Authors: Jeffery Renard Allen
Lee actually felt a little better.
It was a long time ago.
Okay. What do you want me to do? He would play along. Stupid to be jealous of a dead man. What harm could it do? She’d see that all this talk about the soul was just that, talk.
We need a Ouija board.
The next day Lee bought a Ouija board. For months they held hands and tried to make the pointer move. Nothing happened. They attended séances and consulted mediums. Nothing happened. Loretta would lock herself in a closet and read for hours.
One night they spread molasses on the Ouija board. Loretta had read that sweet sticky food helped to attract spirits. Lee had to fight to keep from laughing. They held hands before the board. Nothing happened.

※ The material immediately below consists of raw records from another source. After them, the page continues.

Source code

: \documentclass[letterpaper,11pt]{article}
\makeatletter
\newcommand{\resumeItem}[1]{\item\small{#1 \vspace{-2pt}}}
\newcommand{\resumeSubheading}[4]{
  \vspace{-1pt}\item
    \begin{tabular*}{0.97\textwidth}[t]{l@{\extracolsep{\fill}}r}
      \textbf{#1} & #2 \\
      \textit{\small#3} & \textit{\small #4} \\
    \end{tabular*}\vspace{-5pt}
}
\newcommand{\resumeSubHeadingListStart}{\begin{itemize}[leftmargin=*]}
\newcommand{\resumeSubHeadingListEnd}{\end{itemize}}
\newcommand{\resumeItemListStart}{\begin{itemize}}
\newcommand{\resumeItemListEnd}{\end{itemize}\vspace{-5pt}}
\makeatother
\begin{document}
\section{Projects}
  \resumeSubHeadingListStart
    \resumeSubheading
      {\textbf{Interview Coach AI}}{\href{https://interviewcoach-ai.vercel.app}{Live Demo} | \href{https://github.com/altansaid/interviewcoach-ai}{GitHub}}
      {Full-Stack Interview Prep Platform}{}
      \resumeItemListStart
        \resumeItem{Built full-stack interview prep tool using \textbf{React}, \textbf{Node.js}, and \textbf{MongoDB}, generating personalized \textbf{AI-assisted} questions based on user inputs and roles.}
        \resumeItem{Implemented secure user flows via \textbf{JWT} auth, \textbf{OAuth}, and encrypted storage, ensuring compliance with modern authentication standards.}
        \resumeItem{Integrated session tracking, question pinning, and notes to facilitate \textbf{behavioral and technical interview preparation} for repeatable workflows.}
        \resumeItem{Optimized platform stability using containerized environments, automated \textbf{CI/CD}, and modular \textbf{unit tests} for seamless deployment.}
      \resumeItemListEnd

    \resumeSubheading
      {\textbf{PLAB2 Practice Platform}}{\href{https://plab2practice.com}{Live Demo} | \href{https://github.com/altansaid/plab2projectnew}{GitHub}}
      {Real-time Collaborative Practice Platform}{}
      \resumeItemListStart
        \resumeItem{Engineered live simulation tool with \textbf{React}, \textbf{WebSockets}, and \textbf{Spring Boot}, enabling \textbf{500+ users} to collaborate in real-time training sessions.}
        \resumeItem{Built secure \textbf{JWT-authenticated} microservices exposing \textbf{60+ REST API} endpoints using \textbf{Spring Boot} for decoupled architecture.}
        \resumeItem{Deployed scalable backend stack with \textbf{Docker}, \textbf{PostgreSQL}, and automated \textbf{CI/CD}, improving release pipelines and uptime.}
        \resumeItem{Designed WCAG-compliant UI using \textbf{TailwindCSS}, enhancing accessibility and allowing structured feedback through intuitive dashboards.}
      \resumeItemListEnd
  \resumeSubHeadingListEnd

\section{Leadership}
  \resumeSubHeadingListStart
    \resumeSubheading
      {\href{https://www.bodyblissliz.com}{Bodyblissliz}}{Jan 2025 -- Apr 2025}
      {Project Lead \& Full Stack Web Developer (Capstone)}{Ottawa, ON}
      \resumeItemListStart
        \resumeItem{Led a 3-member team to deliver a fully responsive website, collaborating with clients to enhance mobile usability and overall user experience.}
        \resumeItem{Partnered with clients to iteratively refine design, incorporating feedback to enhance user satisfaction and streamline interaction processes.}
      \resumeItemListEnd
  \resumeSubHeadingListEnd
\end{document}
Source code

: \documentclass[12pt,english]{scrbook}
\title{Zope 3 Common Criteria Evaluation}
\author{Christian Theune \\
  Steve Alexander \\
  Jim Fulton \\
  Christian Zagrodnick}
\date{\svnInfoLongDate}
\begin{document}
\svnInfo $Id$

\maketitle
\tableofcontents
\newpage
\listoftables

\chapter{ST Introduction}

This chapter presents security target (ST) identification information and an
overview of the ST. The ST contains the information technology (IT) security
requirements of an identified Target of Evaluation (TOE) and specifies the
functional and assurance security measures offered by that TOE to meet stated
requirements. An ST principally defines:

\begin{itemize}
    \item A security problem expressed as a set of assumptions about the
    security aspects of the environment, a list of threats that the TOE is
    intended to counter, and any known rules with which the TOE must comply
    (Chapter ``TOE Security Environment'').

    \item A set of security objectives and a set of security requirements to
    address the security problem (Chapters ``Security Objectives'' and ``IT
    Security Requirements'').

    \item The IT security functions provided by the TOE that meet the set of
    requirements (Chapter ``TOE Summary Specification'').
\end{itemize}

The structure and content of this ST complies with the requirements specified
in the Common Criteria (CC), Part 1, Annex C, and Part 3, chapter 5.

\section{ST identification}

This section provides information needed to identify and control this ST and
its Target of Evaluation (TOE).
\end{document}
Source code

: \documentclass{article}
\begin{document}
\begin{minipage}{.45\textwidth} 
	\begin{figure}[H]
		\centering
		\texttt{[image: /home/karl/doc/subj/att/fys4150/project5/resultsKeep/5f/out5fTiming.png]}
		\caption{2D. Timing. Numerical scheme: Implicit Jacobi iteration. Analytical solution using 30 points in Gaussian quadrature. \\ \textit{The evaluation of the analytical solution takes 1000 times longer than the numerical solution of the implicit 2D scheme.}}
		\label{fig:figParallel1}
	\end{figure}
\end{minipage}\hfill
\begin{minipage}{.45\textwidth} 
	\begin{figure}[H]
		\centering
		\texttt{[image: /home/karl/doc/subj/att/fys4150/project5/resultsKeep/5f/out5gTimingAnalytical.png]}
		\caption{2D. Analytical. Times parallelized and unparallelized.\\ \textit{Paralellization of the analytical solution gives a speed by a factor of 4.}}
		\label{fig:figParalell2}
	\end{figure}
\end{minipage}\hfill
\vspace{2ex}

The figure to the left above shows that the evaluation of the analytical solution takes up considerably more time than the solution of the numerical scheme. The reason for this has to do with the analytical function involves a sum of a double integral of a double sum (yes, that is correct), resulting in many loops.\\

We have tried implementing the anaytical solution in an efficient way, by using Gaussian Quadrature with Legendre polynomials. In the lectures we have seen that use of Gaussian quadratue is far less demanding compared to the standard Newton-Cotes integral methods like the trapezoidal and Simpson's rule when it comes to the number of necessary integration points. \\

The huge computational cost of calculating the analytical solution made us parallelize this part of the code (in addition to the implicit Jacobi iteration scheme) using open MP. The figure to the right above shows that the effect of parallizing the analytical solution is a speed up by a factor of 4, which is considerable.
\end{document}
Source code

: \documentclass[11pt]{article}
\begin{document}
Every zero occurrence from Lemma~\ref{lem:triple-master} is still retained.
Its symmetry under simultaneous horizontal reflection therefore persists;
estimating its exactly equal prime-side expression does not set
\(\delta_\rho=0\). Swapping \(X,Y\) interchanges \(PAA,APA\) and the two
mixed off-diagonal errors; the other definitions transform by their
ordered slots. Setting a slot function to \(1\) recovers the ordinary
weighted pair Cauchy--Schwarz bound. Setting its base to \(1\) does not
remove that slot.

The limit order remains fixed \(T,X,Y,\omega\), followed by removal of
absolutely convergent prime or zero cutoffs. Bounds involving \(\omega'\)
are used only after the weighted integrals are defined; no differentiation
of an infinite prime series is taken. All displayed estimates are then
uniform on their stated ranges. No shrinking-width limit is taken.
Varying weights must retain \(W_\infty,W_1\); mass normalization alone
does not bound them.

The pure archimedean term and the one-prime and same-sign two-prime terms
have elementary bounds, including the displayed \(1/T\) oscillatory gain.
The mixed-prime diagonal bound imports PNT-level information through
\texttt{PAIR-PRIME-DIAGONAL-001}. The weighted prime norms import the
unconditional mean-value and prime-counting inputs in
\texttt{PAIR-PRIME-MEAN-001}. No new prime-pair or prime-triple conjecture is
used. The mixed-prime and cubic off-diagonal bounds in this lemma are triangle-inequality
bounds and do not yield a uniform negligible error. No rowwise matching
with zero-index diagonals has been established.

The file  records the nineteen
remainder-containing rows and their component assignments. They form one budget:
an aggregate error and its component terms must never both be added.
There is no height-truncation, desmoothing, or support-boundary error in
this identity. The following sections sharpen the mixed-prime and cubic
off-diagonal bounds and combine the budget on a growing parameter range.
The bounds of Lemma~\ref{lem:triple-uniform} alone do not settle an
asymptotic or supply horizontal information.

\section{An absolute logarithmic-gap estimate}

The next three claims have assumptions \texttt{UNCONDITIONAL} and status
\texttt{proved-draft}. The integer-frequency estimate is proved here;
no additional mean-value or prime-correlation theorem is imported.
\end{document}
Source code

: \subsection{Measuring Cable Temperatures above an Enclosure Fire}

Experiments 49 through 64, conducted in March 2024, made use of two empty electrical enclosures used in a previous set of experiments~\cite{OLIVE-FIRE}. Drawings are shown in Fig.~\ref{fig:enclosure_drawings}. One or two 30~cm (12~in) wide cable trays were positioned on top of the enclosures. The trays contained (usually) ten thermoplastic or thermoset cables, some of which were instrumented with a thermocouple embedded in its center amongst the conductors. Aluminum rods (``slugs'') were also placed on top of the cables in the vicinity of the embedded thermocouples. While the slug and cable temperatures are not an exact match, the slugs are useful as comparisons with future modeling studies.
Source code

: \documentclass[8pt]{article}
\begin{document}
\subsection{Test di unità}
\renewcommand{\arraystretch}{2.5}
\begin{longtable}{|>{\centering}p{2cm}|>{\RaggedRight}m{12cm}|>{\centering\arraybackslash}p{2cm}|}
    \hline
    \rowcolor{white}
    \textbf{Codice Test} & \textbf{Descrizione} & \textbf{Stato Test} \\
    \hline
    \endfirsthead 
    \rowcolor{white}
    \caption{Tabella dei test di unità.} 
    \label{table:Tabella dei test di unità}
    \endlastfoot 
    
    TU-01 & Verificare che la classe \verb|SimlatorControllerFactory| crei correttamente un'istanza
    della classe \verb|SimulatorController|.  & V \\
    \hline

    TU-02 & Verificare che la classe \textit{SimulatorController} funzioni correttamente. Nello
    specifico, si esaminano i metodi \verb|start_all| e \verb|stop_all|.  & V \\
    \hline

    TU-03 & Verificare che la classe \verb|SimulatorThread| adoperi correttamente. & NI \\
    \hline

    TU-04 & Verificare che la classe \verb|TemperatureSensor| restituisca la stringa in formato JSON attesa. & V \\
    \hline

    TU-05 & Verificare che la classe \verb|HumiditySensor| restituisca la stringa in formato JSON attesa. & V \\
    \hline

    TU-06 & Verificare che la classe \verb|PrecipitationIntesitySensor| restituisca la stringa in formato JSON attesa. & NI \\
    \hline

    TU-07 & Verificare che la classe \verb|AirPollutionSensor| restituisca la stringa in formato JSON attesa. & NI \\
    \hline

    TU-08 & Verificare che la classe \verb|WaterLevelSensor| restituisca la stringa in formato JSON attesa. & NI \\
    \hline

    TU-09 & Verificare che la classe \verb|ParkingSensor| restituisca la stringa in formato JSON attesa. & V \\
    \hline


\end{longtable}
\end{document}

That night, Loretta lay curled in his arms, as always. Her teeth were clicking. A sound like abacus beads knocked together.
The following morning her black skin glowed.
I saw Phil last night.
What?
He came to me in a dream.
Oh.
He said something to me, but I couldn’t understand it. His voice was all muffled.
Didn’t God, the Overlord of all the dimensions, teach him how to talk? She had gone just too far.
She looked at him. I don’t need your sarcasm.
Who’s being sarcastic?
His voice sounded like a growl, she said. Like it had to come up from his belly.
What are you telling me, that God put the man’s mouth in his belly?
It had a lot of pain.
Lee didn’t say anything.
That night, Loretta’s teeth made the same sounds. In the morning her skin was radiant.
Lee, Phil’s going to teach me how to talk to spirits.
Wonderful.
Now, don’t be that way.
What? Carry on your dialogue with the dead.
Now—
He can’t talk himself. How is he going to teach you to talk with the dead?
She just looked at him.
How can you understand what he says?
Don’t ask stupid questions.
I’m not asking stupid questions.
You’re just jealous.
Fire moved over Lee’s skin. Why should I be?
Don’t play games.
You’re the one who’s playing games. He left for work.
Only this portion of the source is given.